Dzień ustępuje miejsca nocy,po niebie przemieszczają się chmury przysłaniają tarczę księżyca, którego blask oswietla korony sosen jedynego z lasów w stanie Nowy Jork, ciszę przerwało długie wycie wilka a po nim następne, w śrud potężnych drzew przemkneło sześć wielkich cieni, nie uchwytnych dla ludzkiego oka, przemnieszczały się z zadziwiającom prędkością i zwinnośćią, zmierzały w kierunku polany w samym środku lasu.

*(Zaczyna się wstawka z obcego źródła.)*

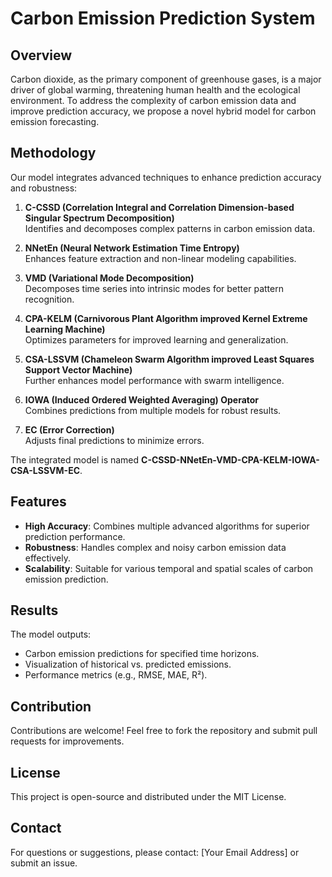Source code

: # Carbon Emission Prediction System

## Overview

Carbon dioxide, as the primary component of greenhouse gases, is a major driver of global warming, threatening human health and the ecological environment. To address the complexity of carbon emission data and improve prediction accuracy, we propose a novel hybrid model for carbon emission forecasting.

## Methodology

Our model integrates advanced techniques to enhance prediction accuracy and robustness:

1. **C-CSSD (Correlation Integral and Correlation Dimension-based Singular Spectrum Decomposition)**  
   Identifies and decomposes complex patterns in carbon emission data.

2. **NNetEn (Neural Network Estimation Time Entropy)**  
   Enhances feature extraction and non-linear modeling capabilities.

3. **VMD (Variational Mode Decomposition)**  
   Decomposes time series into intrinsic modes for better pattern recognition.

4. **CPA-KELM (Carnivorous Plant Algorithm improved Kernel Extreme Learning Machine)**  
   Optimizes parameters for improved learning and generalization.

5. **CSA-LSSVM (Chameleon Swarm Algorithm improved Least Squares Support Vector Machine)**  
   Further enhances model performance with swarm intelligence.

6. **IOWA (Induced Ordered Weighted Averaging) Operator**  
   Combines predictions from multiple models for robust results.

7. **EC (Error Correction)**  
   Adjusts final predictions to minimize errors.

The integrated model is named **C-CSSD-NNetEn-VMD-CPA-KELM-IOWA-CSA-LSSVM-EC**.

## Features

- **High Accuracy**: Combines multiple advanced algorithms for superior prediction performance.
- **Robustness**: Handles complex and noisy carbon emission data effectively.
- **Scalability**: Suitable for various temporal and spatial scales of carbon emission prediction.

## Results

The model outputs:

- Carbon emission predictions for specified time horizons.
- Visualization of historical vs. predicted emissions.
- Performance metrics (e.g., RMSE, MAE, R²).

## Contribution

Contributions are welcome! Feel free to fork the repository and submit pull requests for improvements.

## License

This project is open-source and distributed under the MIT License.

## Contact

For questions or suggestions, please contact: [Your Email Address] or submit an issue.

Pierwszy na polanie pokazał się czarny wilkołak mierzący ponad dwa metry, jego sierśc błyszczała od blasku księżyca za nim wybiegło sześć kolejnych, odwrucił się i spojrzał na swojch braci, jak zwykł ich nazywać.
Po chwili zmienił się w wysokiego, szatyna o ciemnych oczach,za nim stało sześciu innych mocno zbudowanych nastolatków.
-Oszukiwałeś Michael-powiedział Tyler
-I co z tego -odparł Michael, szczerząc swoje olśniewająco białe zęby.
-Dobrze zrobił nam ten wypad do lasu,trzeba się od czasu do czasu rozładować akumulatory-powiedział Duke.
Sean, Lukas-Ruszcie tu swoje tyłki-zwrucił się do bliźniaków Duke.
Brian ? -Zwrucił się Duke który był zastępcom Briana.
Odpoczniemy i wracamy do rezydencji-odpowiedział Brian.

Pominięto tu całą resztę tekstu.